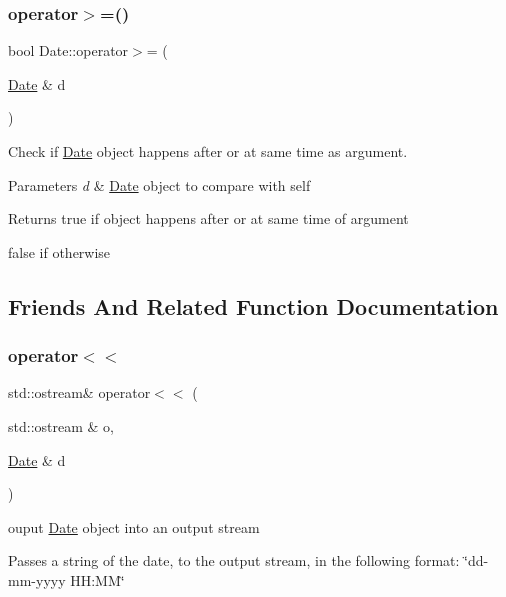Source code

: \subsubsection{\texorpdfstring{operator$>$=()}{operator>=()}}
{\footnotesize\ttfamily bool Date\+::operator$>$= (\begin{DoxyParamCaption}\item[{\mbox{\hyperlink{classDate}{Date}} \&}]{d }\end{DoxyParamCaption})}



Check if \mbox{\hyperlink{classDate}{Date}} object happens after or at same time as argument. 


\begin{DoxyParams}{Parameters}
{\em d} & \mbox{\hyperlink{classDate}{Date}} object to compare with self \\
\hline
\end{DoxyParams}
\begin{DoxyReturn}{Returns}
true if object happens after or at same time of argument 

false if otherwise 
\end{DoxyReturn}


\subsection{Friends And Related Function Documentation}
\mbox{\label{classDate_a2f114c7aa1398dac0f21b888bcb40f3e}} 
\subsubsection{\texorpdfstring{operator$<$$<$}{operator<<}}
{\footnotesize\ttfamily std\+::ostream\& operator$<$$<$ (\begin{DoxyParamCaption}\item[{std\+::ostream \&}]{o,  }\item[{\mbox{\hyperlink{classDate}{Date}} \&}]{d }\end{DoxyParamCaption})\hspace{0.3cm}{\ttfamily [friend]}}



ouput \mbox{\hyperlink{classDate}{Date}} object into an output stream 

Passes a string of the date, to the output stream, in the following format\+: \char`\"{}dd-\/mm-\/yyyy H\+H\+:\+M\+M\char`\"{}


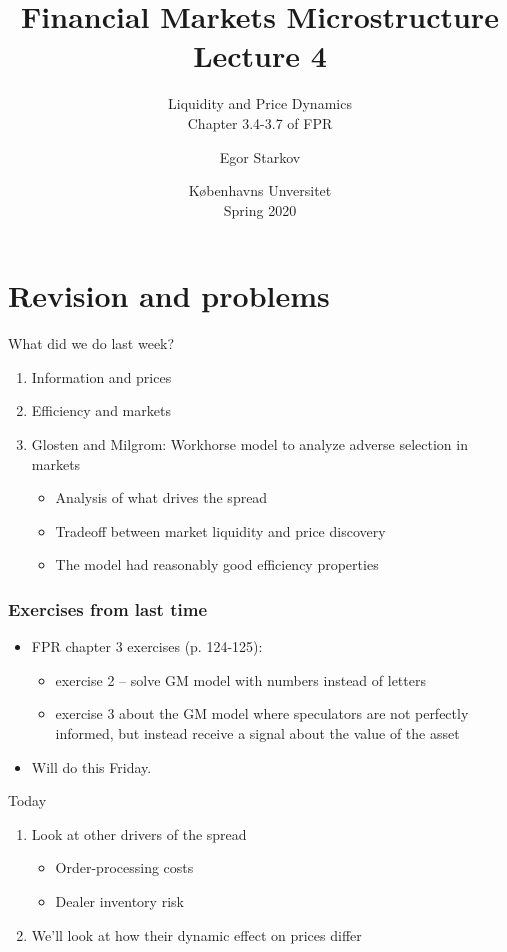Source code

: \documentclass[english,10pt]{beamer}
\title{Financial Markets Microstructure \\ Lecture 4}
\subtitle{Liquidity and Price Dynamics\\
Chapter 3.4-3.7 of FPR}
\author{Egor Starkov}
\date{K{\o}benhavns Unversitet \\
	Spring 2020}
\begin{document}
	

\frame[plain]{\titlepage}


\section{Revision and problems}

\begin{frame}{What did we do last week?}
\begin{enumerate}
	\item Information and prices
	\item Efficiency and markets
	\item Glosten and Milgrom: Workhorse model to analyze adverse selection in markets
	\begin{itemize}
	\item Analysis of what drives the spread
	\item Tradeoff between market liquidity and price discovery
	\item The model had reasonably good efficiency properties
	\end{itemize}
\end{enumerate}
\end{frame}


\begin{frame}[label=exercises]
\frametitle{Exercises from last time}
\begin{itemize}
	\item FPR chapter 3 exercises (p. 124-125):
	\begin{itemize}
		\item exercise 2 -- solve GM model with numbers instead of letters
		\item exercise 3 about the GM model where speculators are not perfectly informed, but instead receive a signal about the value of the asset
	\end{itemize}
	\item Will do this Friday.
\end{itemize}
\end{frame}


\begin{frame}{Today}
\begin{enumerate}
	\item Look at other drivers of the spread
	\begin{itemize}
		\item Order-processing costs
		\item Dealer inventory risk
	\end{itemize}
	\item We'll look at how their dynamic effect on prices differ
\end{enumerate}
\end{frame}
\end{document}
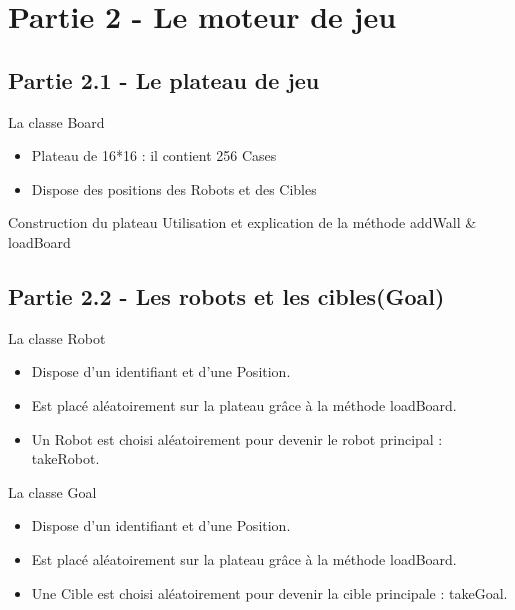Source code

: \documentclass{beamer} %
\begin{document}
\section{Partie 2 - Le moteur de jeu}
	\subsection{Partie 2.1 - Le plateau de jeu}
\begin{frame}[plain]
\begin{alertblock}{La classe Board}
	\begin{itemize}
		\item Plateau de 16*16 : il contient 256 Cases
		\item Dispose des positions des Robots et des Cibles
	\end{itemize}
\end{alertblock}

\begin{exampleblock}{Construction du plateau}
Utilisation et explication de la méthode addWall \& loadBoard
\end{exampleblock}
\end{frame}


	\subsection{Partie 2.2 - Les robots et les cibles(Goal)}
\begin{frame}[plain]
\begin{exampleblock}{La classe Robot}
	\begin{itemize}
		\item Dispose d'un identifiant et d'une Position.
		\item Est placé aléatoirement sur la plateau grâce à la méthode loadBoard.
		\item Un Robot est choisi aléatoirement pour devenir le robot principal : takeRobot.
	\end{itemize}
\end{exampleblock}
\begin{exampleblock}{La classe Goal}
	\begin{itemize}
		\item Dispose d'un identifiant et d'une Position.
		\item Est placé aléatoirement sur la plateau grâce à la méthode loadBoard.
		\item Une Cible est choisi aléatoirement pour devenir la cible principale : takeGoal.
	\end{itemize}
\end{exampleblock}
\end{frame}
\end{document}
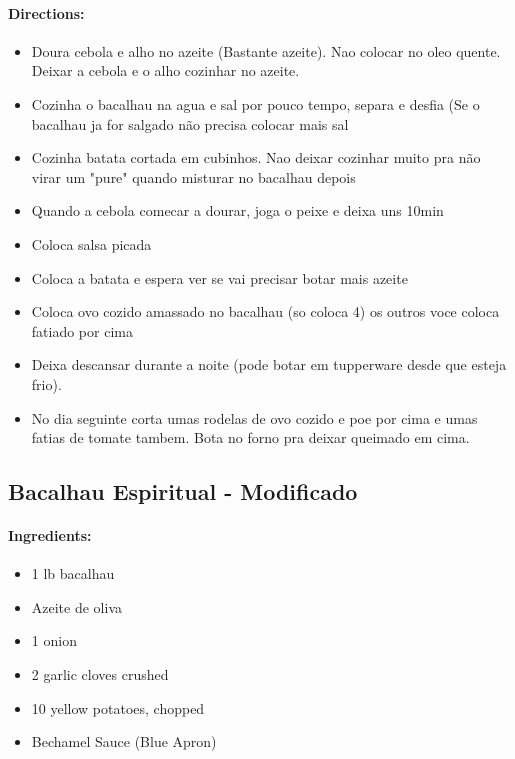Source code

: \documentclass{article}
\begin{document}
\paragraph{Directions:}
\begin{itemize}
    \item Doura cebola e alho no azeite (Bastante azeite). Nao colocar no oleo quente. Deixar a cebola e o alho cozinhar no azeite.
    \item Cozinha o bacalhau na agua e sal por pouco tempo, separa e desfia (Se o bacalhau ja for salgado não precisa colocar mais sal
    \item Cozinha batata cortada em cubinhos. Nao deixar cozinhar muito pra não virar um "pure" quando misturar no bacalhau depois
    \item Quando a cebola comecar a dourar, joga o peixe e deixa uns 10min
    \item Coloca salsa picada
    \item Coloca a batata e espera ver se vai precisar botar mais azeite
    \item Coloca ovo cozido amassado no bacalhau (so coloca 4) os outros voce coloca fatiado por cima
    \item Deixa descansar durante a noite (pode botar em tupperware desde que esteja frio).
    \item No dia seguinte corta umas rodelas de ovo cozido e poe por cima e umas fatias de tomate tambem. Bota no forno pra deixar  queimado em cima.
\end{itemize}

\subsection{Bacalhau Espiritual - Modificado}

\paragraph{Ingredients:}
\begin{itemize}
    \item 1 lb bacalhau
    \item Azeite de oliva
    \item 1 onion
    \item 2 garlic cloves crushed
    \item 10 yellow potatoes, chopped
    \item Bechamel Sauce (Blue Apron)
\end{itemize}
\end{document}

********************

**ASSIGNED TASK**:
Number of lines in the records above holding the word "DoxyParams": state it and nothing else.

**EXERCISE ANSWER**:
2